(Dataset entries)
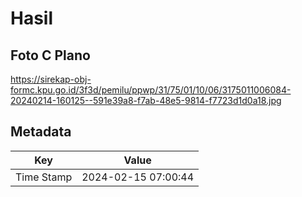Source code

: # Hasil

## Foto C Plano

https://sirekap-obj-formc.kpu.go.id/3f3d/pemilu/ppwp/31/75/01/10/06/3175011006084-20240214-160125--591e39a8-f7ab-48e5-9814-f7723d1d0a18.jpg


## Metadata

| Key        | Value               |
| ---------- | ------------------- |
| Time Stamp | 2024-02-15 07:00:44 |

Task requirements: Please retype the whole of the data precisely, omitting pictures.

The answer:
Source code

: # Hasil

## Foto C Plano

https://sirekap-obj-formc.kpu.go.id/3f3d/pemilu/ppwp/31/75/01/10/06/3175011006084-20240214-160125--591e39a8-f7ab-48e5-9814-f7723d1d0a18.jpg


## Metadata

| Key        | Value               |
| ---------- | ------------------- |
| Time Stamp | 2024-02-15 07:00:44 |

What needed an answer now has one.